Buy heaps of them. You need good choice in shapes and sizes - especially if you are very serious about an awesome didge that is shaped the best you can make.

I use a vice and hacksaw to cut them. Hold your breath and don't breathe anything in when cutting them, as you might breathe in some mould and get the gourd flu.

I arrange them on the ground from thinnest to thickest and try to imagine the shape I want to make, aiming for a taper. Once you have cut them open you can play with telescoping. Don't force them together as they will crack.

Gourds get quite wide quickly so its pretty hard to make a good taper with narrow gourds. I tried using the stems off some other gourds and telescoped x9 together, though I think I went too narrow and the drone seems to lack a bit of character with this one.

Glue them together with maxbond or liquid nails, or if you are impatient, then use 5 minute epoxy and let them set.

Sticky tape up the mouthpiece end tight and get your epoxy ready. I get a cheap tarp out. I use 600 ml of epoxy, pour down the bell end, while rotating. Once well coated down the narrow end slowly work the epoxy back to the bell end. You will be nursing the didge for about 1.5 hours. Find a comfy seat. Keep doing this till its set or you will end up with a flat river in your didge.

Once the epoxy is done on the inside you can play it the next day - thats the fun part.

You will then need a flat file to file down and feather the edges of the joins - this is so where you use plaster it will meet up with the join. Do this well and plastering will be easy.

Use some good strong spack filler plaster for the joins. You will have to go over them several times to build up the join and sand to make sure the joins are invisible. You can also use builders bog if you want really tough joins - although this is a pain to work with and I reckon plaster is pretty strong under an epoxy coat.

Get some white Milliput and make the mouthpiece, use a round file to adjust.

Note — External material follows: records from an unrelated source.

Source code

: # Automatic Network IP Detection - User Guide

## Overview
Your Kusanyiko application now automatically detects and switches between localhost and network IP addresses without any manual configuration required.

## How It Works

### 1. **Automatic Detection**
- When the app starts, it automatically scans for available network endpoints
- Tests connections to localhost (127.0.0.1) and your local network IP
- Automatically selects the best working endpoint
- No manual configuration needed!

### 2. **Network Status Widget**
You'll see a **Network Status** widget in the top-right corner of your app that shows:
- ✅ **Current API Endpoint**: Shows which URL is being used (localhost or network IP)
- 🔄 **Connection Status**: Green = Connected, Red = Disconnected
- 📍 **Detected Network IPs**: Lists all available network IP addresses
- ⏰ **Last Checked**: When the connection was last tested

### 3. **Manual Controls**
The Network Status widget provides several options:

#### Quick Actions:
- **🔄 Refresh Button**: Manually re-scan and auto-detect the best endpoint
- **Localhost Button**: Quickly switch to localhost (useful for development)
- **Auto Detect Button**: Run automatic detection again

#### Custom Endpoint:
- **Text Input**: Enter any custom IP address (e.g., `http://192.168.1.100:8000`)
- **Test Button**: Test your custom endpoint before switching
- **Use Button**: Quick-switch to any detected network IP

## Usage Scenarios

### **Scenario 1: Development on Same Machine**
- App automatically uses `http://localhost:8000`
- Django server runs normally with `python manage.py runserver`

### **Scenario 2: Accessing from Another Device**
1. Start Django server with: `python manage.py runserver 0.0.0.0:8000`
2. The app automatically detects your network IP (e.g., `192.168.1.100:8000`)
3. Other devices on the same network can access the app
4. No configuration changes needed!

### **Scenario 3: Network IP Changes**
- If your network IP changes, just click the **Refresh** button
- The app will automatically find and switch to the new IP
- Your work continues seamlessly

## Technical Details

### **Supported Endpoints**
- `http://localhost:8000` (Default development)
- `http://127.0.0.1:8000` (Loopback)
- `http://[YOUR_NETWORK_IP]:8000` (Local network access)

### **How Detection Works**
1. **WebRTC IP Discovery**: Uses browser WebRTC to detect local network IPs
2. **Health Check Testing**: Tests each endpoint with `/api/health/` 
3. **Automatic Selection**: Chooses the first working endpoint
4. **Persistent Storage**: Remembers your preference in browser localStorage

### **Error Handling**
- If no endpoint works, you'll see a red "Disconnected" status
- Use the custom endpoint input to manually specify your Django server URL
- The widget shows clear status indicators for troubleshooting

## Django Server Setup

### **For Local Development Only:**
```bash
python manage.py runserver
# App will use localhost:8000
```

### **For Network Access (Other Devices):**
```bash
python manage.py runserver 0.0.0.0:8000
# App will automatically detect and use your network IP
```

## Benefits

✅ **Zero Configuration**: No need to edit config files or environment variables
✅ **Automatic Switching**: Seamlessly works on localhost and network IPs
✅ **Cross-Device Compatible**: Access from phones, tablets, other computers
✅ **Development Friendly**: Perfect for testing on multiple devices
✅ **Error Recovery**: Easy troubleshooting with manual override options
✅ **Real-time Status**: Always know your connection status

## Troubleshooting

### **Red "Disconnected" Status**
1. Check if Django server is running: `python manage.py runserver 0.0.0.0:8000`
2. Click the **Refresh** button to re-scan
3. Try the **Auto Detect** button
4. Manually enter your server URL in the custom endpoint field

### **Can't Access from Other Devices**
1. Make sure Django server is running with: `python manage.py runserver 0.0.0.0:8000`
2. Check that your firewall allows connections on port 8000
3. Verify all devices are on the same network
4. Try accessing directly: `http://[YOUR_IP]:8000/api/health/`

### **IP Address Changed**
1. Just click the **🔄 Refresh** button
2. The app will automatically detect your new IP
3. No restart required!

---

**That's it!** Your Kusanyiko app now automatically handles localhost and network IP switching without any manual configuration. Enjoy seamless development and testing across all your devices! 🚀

Get some good painters tape, undercoat your joins, and add your artwork. You can paint the mouthpiece. Alcohol inks look amazing on gourds. I used red on my last one. The gourd mottle texture shows through. It looks great after the epoxy is on.

Add epoxy to the outside - stand the didge up with a stick off the ground. Paint it on with a cheap brush. Use about 150 ml or so.

Your gourd is done.

Gourds are resonant, lightweight and are fun to play.

As for epoxy resin - I have used Aristocrat Liquid Glass - this is equal two parts epoxy resin - so its the easiest to measure - you just need equal amounts.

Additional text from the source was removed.